NellymitBaby
Hallo Herr Dr. Busse, meine Tochter ist 8,5 Monate alt und fängt an sich überall in den Stand hochzuziehen. Vor einer Woche hat sie sich am Sofa hochgezogen, ist dann aber aus dem Stand umgekippt und mit dem Kopf auf den Teppichboden aufgeschlagen. Es war abends und wir sind in die Notaufnahme, es war soweit alles ok und die Ärztin sagte uns die üblichen Dinge auf die man 48 Stunden achten muss. Nun kann das ja mit zunehmender Mobilität öfter passieren. Meine Frage ist daher: Ich kann ja nicht bei jedem Sturz, wo der ja noch schwere Kopf meistens mit angehauen wird, ins Krankenhaus bzw. in die Notaufnahme.
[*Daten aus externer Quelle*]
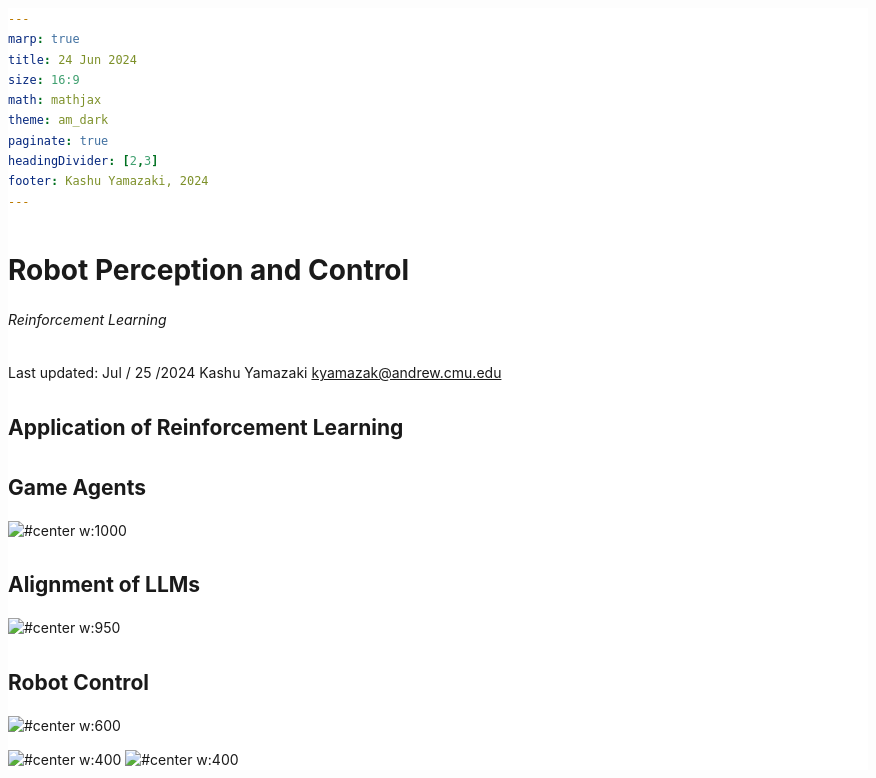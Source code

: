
 ```yaml
---
marp: true
title: 24 Jun 2024
size: 16:9
math: mathjax
theme: am_dark
paginate: true
headingDivider: [2,3]
footer: Kashu Yamazaki, 2024
---
```








# Robot Perception and Control

###### Reinforcement Learning

Last updated: Jul / 25 /2024
Kashu Yamazaki
kyamazak@andrew.cmu.edu

## Application of Reinforcement Learning





## Game Agents

![#center w:1000](https://www.researchgate.net/publication/353294015/figure/fig4/AS:1046198521716737@1626444573305/Popular-video-game-platforms-for-Reinforcement-Learning-research-summarized-from-59.ppm)

## Alignment of LLMs

![#center w:950](https://miro.medium.com/v2/resize:fit:2000/1*gPs-t_ROYKHMydmTJZ4_2w.png)

## Robot Control



<div class=ldiv>

![#center w:600](https://1.bp.blogspot.com/-vgePiImUoOU/XzLQFtSR7bI/AAAAAAAAGV8/G6qugs86Y_AuBOKlB3VRkRE0AaQbNF_CwCLcBGAsYHQ/s1200/image1.png)

</div>

<div class=rdiv>

![#center w:400](https://robot-parkour.github.io/static/images/preview.gif)
![#center w:400](https://robothusiast.com/wp-content/uploads/2024/03/ANYmal-Robot-Doing-Parkour.gif)
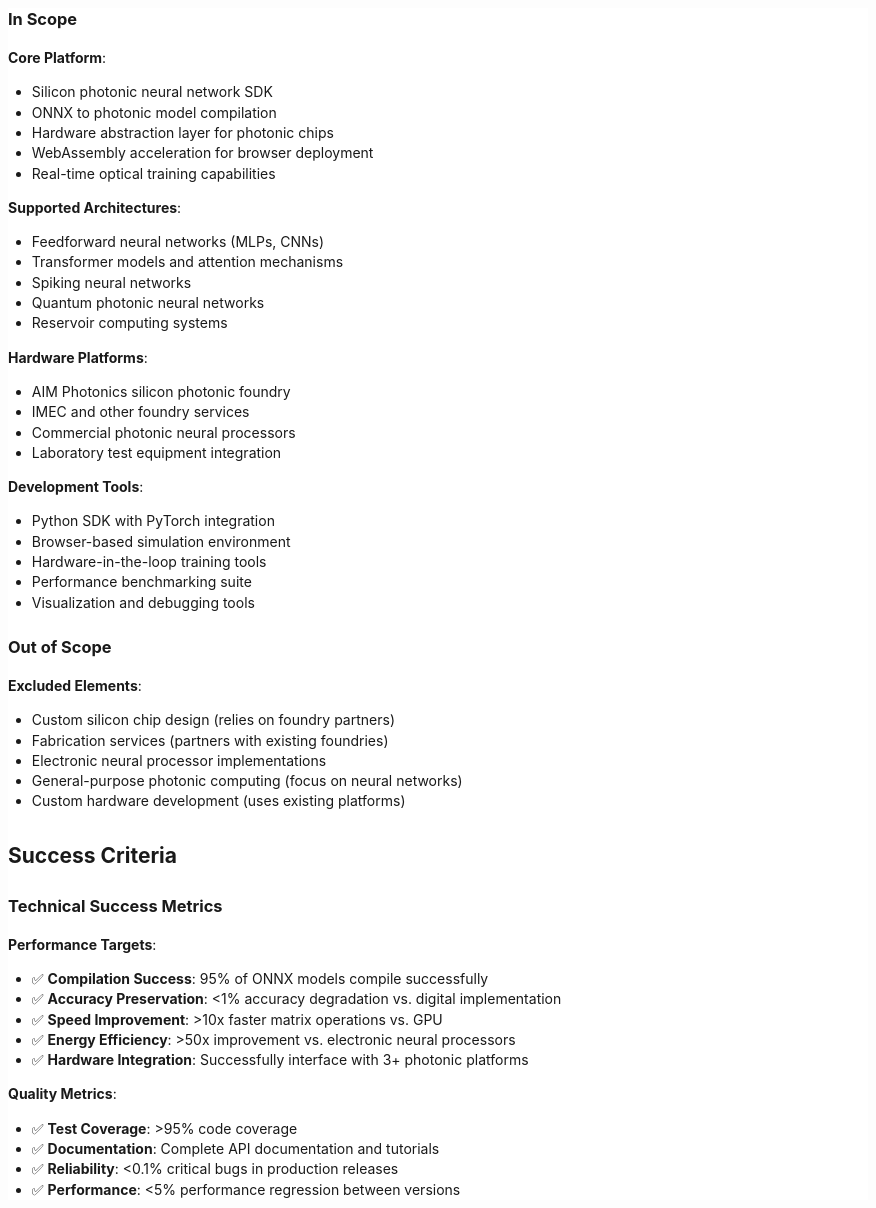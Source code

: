 ### In Scope

**Core Platform**:
- Silicon photonic neural network SDK
- ONNX to photonic model compilation
- Hardware abstraction layer for photonic chips
- WebAssembly acceleration for browser deployment
- Real-time optical training capabilities

**Supported Architectures**:
- Feedforward neural networks (MLPs, CNNs)
- Transformer models and attention mechanisms
- Spiking neural networks
- Quantum photonic neural networks
- Reservoir computing systems

**Hardware Platforms**:
- AIM Photonics silicon photonic foundry
- IMEC and other foundry services
- Commercial photonic neural processors
- Laboratory test equipment integration

**Development Tools**:
- Python SDK with PyTorch integration
- Browser-based simulation environment
- Hardware-in-the-loop training tools
- Performance benchmarking suite
- Visualization and debugging tools

### Out of Scope

**Excluded Elements**:
- Custom silicon chip design (relies on foundry partners)
- Fabrication services (partners with existing foundries)
- Electronic neural processor implementations
- General-purpose photonic computing (focus on neural networks)
- Custom hardware development (uses existing platforms)

## Success Criteria

### Technical Success Metrics

**Performance Targets**:
- ✅ **Compilation Success**: 95% of ONNX models compile successfully
- ✅ **Accuracy Preservation**: <1% accuracy degradation vs. digital implementation
- ✅ **Speed Improvement**: >10x faster matrix operations vs. GPU
- ✅ **Energy Efficiency**: >50x improvement vs. electronic neural processors
- ✅ **Hardware Integration**: Successfully interface with 3+ photonic platforms

**Quality Metrics**:
- ✅ **Test Coverage**: >95% code coverage
- ✅ **Documentation**: Complete API documentation and tutorials
- ✅ **Reliability**: <0.1% critical bugs in production releases
- ✅ **Performance**: <5% performance regression between versions
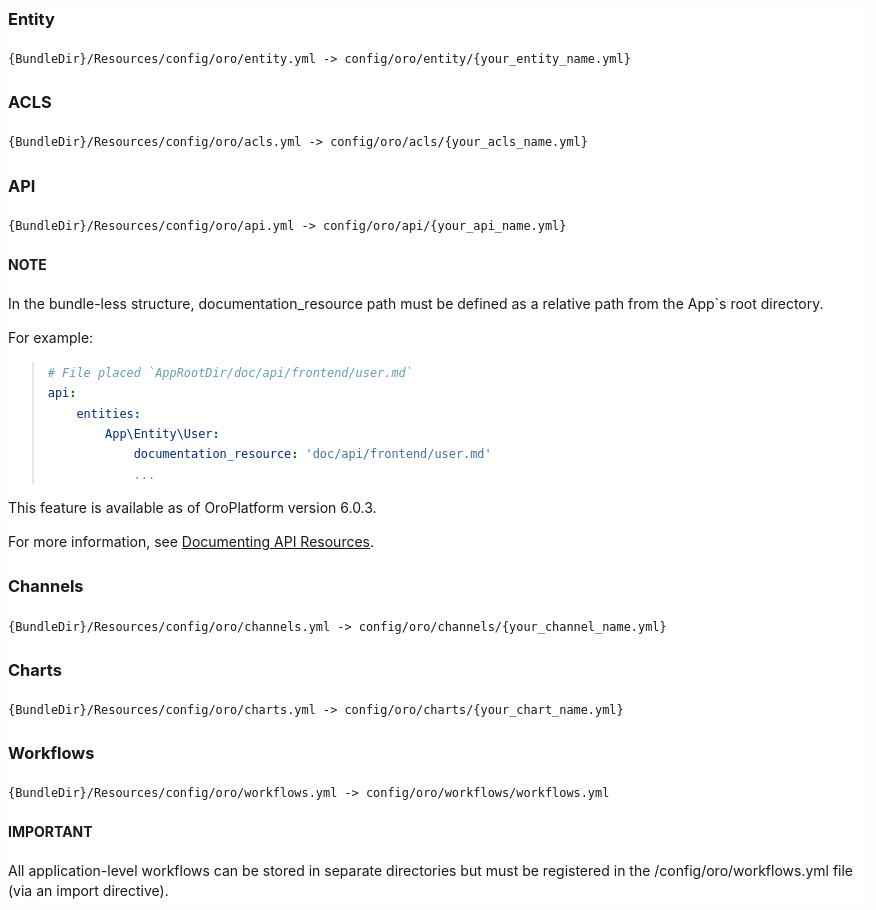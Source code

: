 ### Entity

```none
{BundleDir}/Resources/config/oro/entity.yml -> config/oro/entity/{your_entity_name.yml}
```

### ACLS

```none
{BundleDir}/Resources/config/oro/acls.yml -> config/oro/acls/{your_acls_name.yml}
```

### API

```none
{BundleDir}/Resources/config/oro/api.yml -> config/oro/api/{your_api_name.yml}
```

#### NOTE
In the bundle-less structure,  documentation_resource path must be defined as a relative path from the App\`s root directory.

For example:

> ```yaml
> # File placed `AppRootDir/doc/api/frontend/user.md`
> api:
>     entities:
>         App\Entity\User:
>             documentation_resource: 'doc/api/frontend/user.md'
>             ...
> ```

This feature is available as of OroPlatform version 6.0.3.

For more information, see [Documenting API Resources](../api/documentation.md#web-api-doc).

### Channels

```none
{BundleDir}/Resources/config/oro/channels.yml -> config/oro/channels/{your_channel_name.yml}
```

### Charts

```none
{BundleDir}/Resources/config/oro/charts.yml -> config/oro/charts/{your_chart_name.yml}
```

### Workflows

```none
{BundleDir}/Resources/config/oro/workflows.yml -> config/oro/workflows/workflows.yml
```

#### IMPORTANT
All application-level workflows can be stored in separate directories but must be registered in the /config/oro/workflows.yml file (via an import directive).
Auch wenn es mein erstes Kind ist und man da vorsichtiger ist. Was kann man sich denn selbst zumuten? Also wenn sie aus dem Stand umfällt sind das ja schon über 70 cm die der Kopf fällt. Reicht es darauf zu achten, was mir die Ärztin gesagt hat? Ob sie nach dem Sturz bewusstlos ist und innerhalb 48 Stunden - ungewöhnlich schläfrig bzw. apathisch ist - erbricht - weinerlicher ist als sonst Bitte denken Sie nicht, ich passe nicht auf mein Kind auf, aber es lässt sich ja nicht vermeiden, dass sie auch mal einen Moment allein ist bzw. schneller ist als ich. Natürlich gehe ich mit ihr lieber einmal zuviel ins Krankenhaus als einmal zuwenig, aber die Kindernotaufnahme quillt sowieso immer über und ich möchte auch die "echten Notfälle" nicht unnötig behindern.
Liebe N., Sie haben völlig recht, auch Hinfallen gehört zum Laufen lernen dazu und in der Regel passiert ja auch nichts dramatisches. Sie sollten natürlich die Wohnung sichern und das gilt vor allem für scharfe Ecken und Kanten und Treppen. Wenn Ihr Kind nach einer Schädelprellung nach dem ersten Schreck unauffällig ist, dann gilt die Ihnen ja bereits vermittelte Empfehlung zur 48 stündigen Beobachtung. Wenn Sie das Gefühl haben, dass es doch ein eher mächtiger Sturz war, dann sollten Sie aber immer zum Kinderarzt oder in die Klinik gehen. Alles Gute!